The records need to be set down again exactly as they appear.

§ PROVIDED DATA:
^^^^^^^^

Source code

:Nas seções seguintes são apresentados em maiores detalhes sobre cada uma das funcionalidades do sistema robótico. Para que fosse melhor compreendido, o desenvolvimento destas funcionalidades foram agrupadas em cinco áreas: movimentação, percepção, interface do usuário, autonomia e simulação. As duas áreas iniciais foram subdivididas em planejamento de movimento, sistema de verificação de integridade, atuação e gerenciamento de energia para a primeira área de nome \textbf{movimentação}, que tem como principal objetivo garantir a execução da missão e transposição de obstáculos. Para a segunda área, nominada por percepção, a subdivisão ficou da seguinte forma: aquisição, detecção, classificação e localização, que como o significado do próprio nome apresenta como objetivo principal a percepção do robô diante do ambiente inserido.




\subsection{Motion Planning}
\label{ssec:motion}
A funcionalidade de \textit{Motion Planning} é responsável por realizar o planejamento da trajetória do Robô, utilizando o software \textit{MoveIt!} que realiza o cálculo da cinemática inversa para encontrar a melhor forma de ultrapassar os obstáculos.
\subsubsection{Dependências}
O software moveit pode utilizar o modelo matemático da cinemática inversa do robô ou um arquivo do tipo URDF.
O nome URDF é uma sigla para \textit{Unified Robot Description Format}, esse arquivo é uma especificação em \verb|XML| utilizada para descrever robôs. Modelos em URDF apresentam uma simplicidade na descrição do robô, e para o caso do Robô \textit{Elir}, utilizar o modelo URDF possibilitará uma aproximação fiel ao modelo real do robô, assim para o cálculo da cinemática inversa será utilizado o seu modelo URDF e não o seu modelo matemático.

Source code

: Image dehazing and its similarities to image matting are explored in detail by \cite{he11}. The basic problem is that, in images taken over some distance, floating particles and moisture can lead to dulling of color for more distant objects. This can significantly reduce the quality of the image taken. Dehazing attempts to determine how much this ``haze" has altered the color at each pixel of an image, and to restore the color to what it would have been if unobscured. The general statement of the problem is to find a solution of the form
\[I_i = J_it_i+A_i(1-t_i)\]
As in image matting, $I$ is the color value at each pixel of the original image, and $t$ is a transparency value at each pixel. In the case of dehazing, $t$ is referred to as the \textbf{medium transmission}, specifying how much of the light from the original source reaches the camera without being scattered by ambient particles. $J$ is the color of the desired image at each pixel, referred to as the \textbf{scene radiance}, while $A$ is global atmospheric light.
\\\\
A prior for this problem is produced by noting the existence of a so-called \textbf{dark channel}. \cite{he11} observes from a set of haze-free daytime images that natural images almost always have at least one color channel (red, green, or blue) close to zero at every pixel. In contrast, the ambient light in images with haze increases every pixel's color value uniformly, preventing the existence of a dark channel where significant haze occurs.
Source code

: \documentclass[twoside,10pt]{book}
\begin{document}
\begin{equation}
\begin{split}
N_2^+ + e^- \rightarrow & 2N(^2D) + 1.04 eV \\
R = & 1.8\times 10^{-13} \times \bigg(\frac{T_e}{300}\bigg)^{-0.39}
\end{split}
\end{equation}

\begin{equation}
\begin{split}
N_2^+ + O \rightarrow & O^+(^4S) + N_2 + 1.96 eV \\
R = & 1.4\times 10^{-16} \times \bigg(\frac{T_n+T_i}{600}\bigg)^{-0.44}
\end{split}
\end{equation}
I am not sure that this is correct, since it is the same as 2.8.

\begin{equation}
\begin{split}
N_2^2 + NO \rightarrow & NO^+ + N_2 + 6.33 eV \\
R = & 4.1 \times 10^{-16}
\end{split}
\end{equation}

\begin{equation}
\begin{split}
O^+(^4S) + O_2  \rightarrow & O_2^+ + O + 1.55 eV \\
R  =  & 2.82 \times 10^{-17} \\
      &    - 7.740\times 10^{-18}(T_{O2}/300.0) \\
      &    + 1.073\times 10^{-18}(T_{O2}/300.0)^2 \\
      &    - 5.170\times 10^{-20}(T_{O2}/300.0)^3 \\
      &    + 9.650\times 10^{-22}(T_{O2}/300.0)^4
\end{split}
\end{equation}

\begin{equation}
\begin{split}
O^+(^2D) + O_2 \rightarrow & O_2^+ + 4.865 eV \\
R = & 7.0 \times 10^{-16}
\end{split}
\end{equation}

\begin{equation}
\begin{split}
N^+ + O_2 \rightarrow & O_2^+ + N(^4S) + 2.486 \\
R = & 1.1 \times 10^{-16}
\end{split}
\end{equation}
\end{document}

^^^^^^^^

§ RESULT FOR THIS TASK:
Source code

:Nas seções seguintes são apresentados em maiores detalhes sobre cada uma das funcionalidades do sistema robótico. Para que fosse melhor compreendido, o desenvolvimento destas funcionalidades foram agrupadas em cinco áreas: movimentação, percepção, interface do usuário, autonomia e simulação. As duas áreas iniciais foram subdivididas em planejamento de movimento, sistema de verificação de integridade, atuação e gerenciamento de energia para a primeira área de nome \textbf{movimentação}, que tem como principal objetivo garantir a execução da missão e transposição de obstáculos. Para a segunda área, nominada por percepção, a subdivisão ficou da seguinte forma: aquisição, detecção, classificação e localização, que como o significado do próprio nome apresenta como objetivo principal a percepção do robô diante do ambiente inserido.




\subsection{Motion Planning}
\label{ssec:motion}
A funcionalidade de \textit{Motion Planning} é responsável por realizar o planejamento da trajetória do Robô, utilizando o software \textit{MoveIt!} que realiza o cálculo da cinemática inversa para encontrar a melhor forma de ultrapassar os obstáculos.
\subsubsection{Dependências}
O software moveit pode utilizar o modelo matemático da cinemática inversa do robô ou um arquivo do tipo URDF.
O nome URDF é uma sigla para \textit{Unified Robot Description Format}, esse arquivo é uma especificação em \verb|XML| utilizada para descrever robôs. Modelos em URDF apresentam uma simplicidade na descrição do robô, e para o caso do Robô \textit{Elir}, utilizar o modelo URDF possibilitará uma aproximação fiel ao modelo real do robô, assim para o cálculo da cinemática inversa será utilizado o seu modelo URDF e não o seu modelo matemático.

Source code

: Image dehazing and its similarities to image matting are explored in detail by \cite{he11}. The basic problem is that, in images taken over some distance, floating particles and moisture can lead to dulling of color for more distant objects. This can significantly reduce the quality of the image taken. Dehazing attempts to determine how much this ``haze" has altered the color at each pixel of an image, and to restore the color to what it would have been if unobscured. The general statement of the problem is to find a solution of the form
\[I_i = J_it_i+A_i(1-t_i)\]
As in image matting, $I$ is the color value at each pixel of the original image, and $t$ is a transparency value at each pixel. In the case of dehazing, $t$ is referred to as the \textbf{medium transmission}, specifying how much of the light from the original source reaches the camera without being scattered by ambient particles. $J$ is the color of the desired image at each pixel, referred to as the \textbf{scene radiance}, while $A$ is global atmospheric light.
\\\\
A prior for this problem is produced by noting the existence of a so-called \textbf{dark channel}. \cite{he11} observes from a set of haze-free daytime images that natural images almost always have at least one color channel (red, green, or blue) close to zero at every pixel. In contrast, the ambient light in images with haze increases every pixel's color value uniformly, preventing the existence of a dark channel where significant haze occurs.
Source code

: \documentclass[twoside,10pt]{book}
\begin{document}
\begin{equation}
\begin{split}
N_2^+ + e^- \rightarrow & 2N(^2D) + 1.04 eV \\
R = & 1.8\times 10^{-13} \times \bigg(\frac{T_e}{300}\bigg)^{-0.39}
\end{split}
\end{equation}

\begin{equation}
\begin{split}
N_2^+ + O \rightarrow & O^+(^4S) + N_2 + 1.96 eV \\
R = & 1.4\times 10^{-16} \times \bigg(\frac{T_n+T_i}{600}\bigg)^{-0.44}
\end{split}
\end{equation}
I am not sure that this is correct, since it is the same as 2.8.

\begin{equation}
\begin{split}
N_2^2 + NO \rightarrow & NO^+ + N_2 + 6.33 eV \\
R = & 4.1 \times 10^{-16}
\end{split}
\end{equation}

\begin{equation}
\begin{split}
O^+(^4S) + O_2  \rightarrow & O_2^+ + O + 1.55 eV \\
R  =  & 2.82 \times 10^{-17} \\
      &    - 7.740\times 10^{-18}(T_{O2}/300.0) \\
      &    + 1.073\times 10^{-18}(T_{O2}/300.0)^2 \\
      &    - 5.170\times 10^{-20}(T_{O2}/300.0)^3 \\
      &    + 9.650\times 10^{-22}(T_{O2}/300.0)^4
\end{split}
\end{equation}

\begin{equation}
\begin{split}
O^+(^2D) + O_2 \rightarrow & O_2^+ + 4.865 eV \\
R = & 7.0 \times 10^{-16}
\end{split}
\end{equation}

\begin{equation}
\begin{split}
N^+ + O_2 \rightarrow & O_2^+ + N(^4S) + 2.486 \\
R = & 1.1 \times 10^{-16}
\end{split}
\end{equation}
\end{document}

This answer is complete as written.